I once made a joke about hell, and was promptly adjusted by one of my kids.
“Dad, we shouldn’t joke about a place where people are suffering eternal torment.” He was right. Hell is nothing to make light of. People laugh about partying with their friends in hell, but hell won’t be any kind of party.
What is hell like? J.I. Packer tells us we can gain insight by considering Jesus’ sufferings:
Look at the cross, therefore, and you see what form God’s judicial reaction to human sin will finally take. What form is that? In a word, withdrawal and deprivation of good. On the cross Jesus lost all the good that he had before: all sense of his Father’s presence and love, all sense of physical, mental, and spiritual well-being, all enjoyment of God and of created things, all ease and solace of friendship, were taken from him, and in their place was nothing but loneliness, pain, a killing sense of human malice and callousness, and a horror of great spiritual darkness. (from In My Place, Condemned He Stood by J.I. Packer and Mark Dever)
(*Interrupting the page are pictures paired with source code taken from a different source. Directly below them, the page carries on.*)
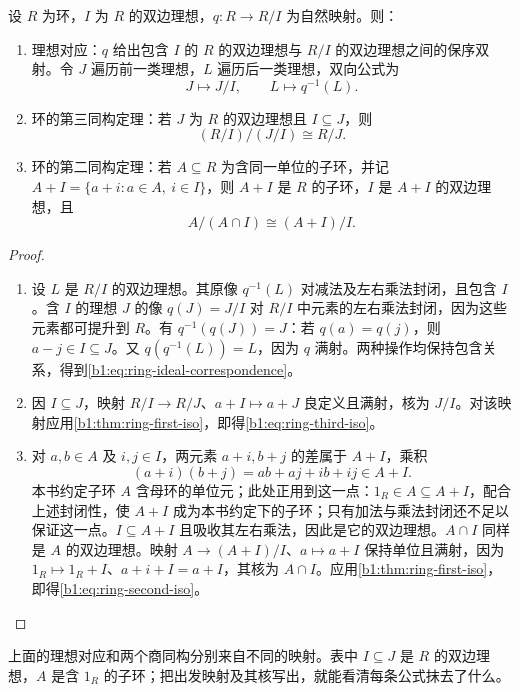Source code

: \begin{proposition}[理想对应与商的同构]\label{b1:prop:ring-ideal-correspondence}
	设 \(R\) 为环，\(I\) 为 \(R\) 的双边理想，\(q:R\rightarrow R/I\) 为自然映射。则：
	\begin{enumerate}
		\item 理想对应：\(q\) 给出包含 \(I\) 的 \(R\) 的双边理想与 \(R/I\) 的双边理想之间的保序双射。令 \(J\) 遍历前一类理想，\(L\) 遍历后一类理想，双向公式为
			\begin{equation}\label{b1:eq:ring-ideal-correspondence}
				J\longmapsto J/I,\qquad L\longmapsto q^{-1}(L).
			\end{equation}
		\item 环的第三同构定理：若 \(J\) 为 \(R\) 的双边理想且 \(I\subseteq J\)，则
			\begin{equation}\label{b1:eq:ring-third-iso}
				(R/I)/(J/I)\cong R/J.
			\end{equation}
		\item 环的第二同构定理：若 \(A\subseteq R\) 为含同一单位的子环，并记 \(A+I=\{a+i:a\in A,\ i\in I\}\)，则 \(A+I\) 是 \(R\) 的子环，\(I\) 是 \(A+I\) 的双边理想，且
			\begin{equation}\label{b1:eq:ring-second-iso}
				A/(A\cap I)\cong(A+I)/I.
			\end{equation}
	\end{enumerate}
\end{proposition}
\begin{proof}
	\begin{enumerate}
		\item 设 \(L\) 是 \(R/I\) 的双边理想。其原像 \(q^{-1}(L)\) 对减法及左右乘法封闭，且包含 \(I\)。含 \(I\) 的理想 \(J\) 的像 \(q(J)=J/I\) 对 \(R/I\) 中元素的左右乘法封闭，因为这些元素都可提升到 \(R\)。有 \(q^{-1}(q(J))=J\)：若 \(q(a)=q(j)\)，则 \(a-j\in I\subseteq J\)。又 \(q(q^{-1}(L))=L\)，因为 \(q\) 满射。两种操作均保持包含关系，得到\cref{b1:eq:ring-ideal-correspondence}。
		\item 因 \(I\subseteq J\)，映射 \(R/I\rightarrow R/J\)、\(a+I\mapsto a+J\) 良定义且满射，核为 \(J/I\)。对该映射应用\cref{b1:thm:ring-first-iso}，即得\cref{b1:eq:ring-third-iso}。
		\item 对 \(a,b\in A\) 及 \(i,j\in I\)，两元素 \(a+i,b+j\) 的差属于 \(A+I\)，乘积
			\[
				(a+i)(b+j)=ab+aj+ib+ij\in A+I.
			\]
			本书约定子环 \(A\) 含母环的单位元；此处正用到这一点：\(1_R\in A\subseteq A+I\)，配合上述封闭性，使 \(A+I\) 成为本书约定下的子环；只有加法与乘法封闭还不足以保证这一点。\(I\subseteq A+I\) 且吸收其左右乘法，因此是它的双边理想。\(A\cap I\) 同样是 \(A\) 的双边理想。映射 \(A\rightarrow(A+I)/I\)、\(a\mapsto a+I\) 保持单位且满射，因为 \(1_R\mapsto1_R+I\)、\(a+i+I=a+I\)，其核为 \(A\cap I\)。应用\cref{b1:thm:ring-first-iso}，即得\cref{b1:eq:ring-second-iso}。
	\end{enumerate}
\end{proof}
上面的理想对应和两个商同构分别来自不同的映射。表中 \(I\subseteq J\) 是 \(R\) 的双边理想，\(A\) 是含 \(1_R\) 的子环；把出发映射及其核写出，就能看清每条公式抹去了什么。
“Withdrawal and deprivation of all good.” We can’t even begin to imagine this, for we enjoy and take for granted thousands of blessings every day. Fresh water, fried chicken, eyesight, jazz, baseball, pileated woodpeckers, espresso, sleep, and green grass. Just take away electricity or coffee and we immediately begin to smart. Imagine every pleasure and good thing being removed.
But imagine being stripped of all “physical, mental and spiritual well-being.” When Jesus became a curse for us on the cross he experienced not even a shred of mercy. No relief, no comfort from God or friends. No encouragement, no hope, no light.
God clothes our sufferings in mercies. Even in our darkness and pain, God comforts us by his Spirit and gives us hope through his Word. He gives us family and friends to pray for and encourage us. Jesus had none of this on the cross. He enjoyed no relief from the racking pain of crucifixion and suffered in his soul immeasurable agony, despair, loneliness, and horror.
What is hell like? Jesus experienced it on the cross – so that we who have in trusted him never will. How can we not praise and thank him?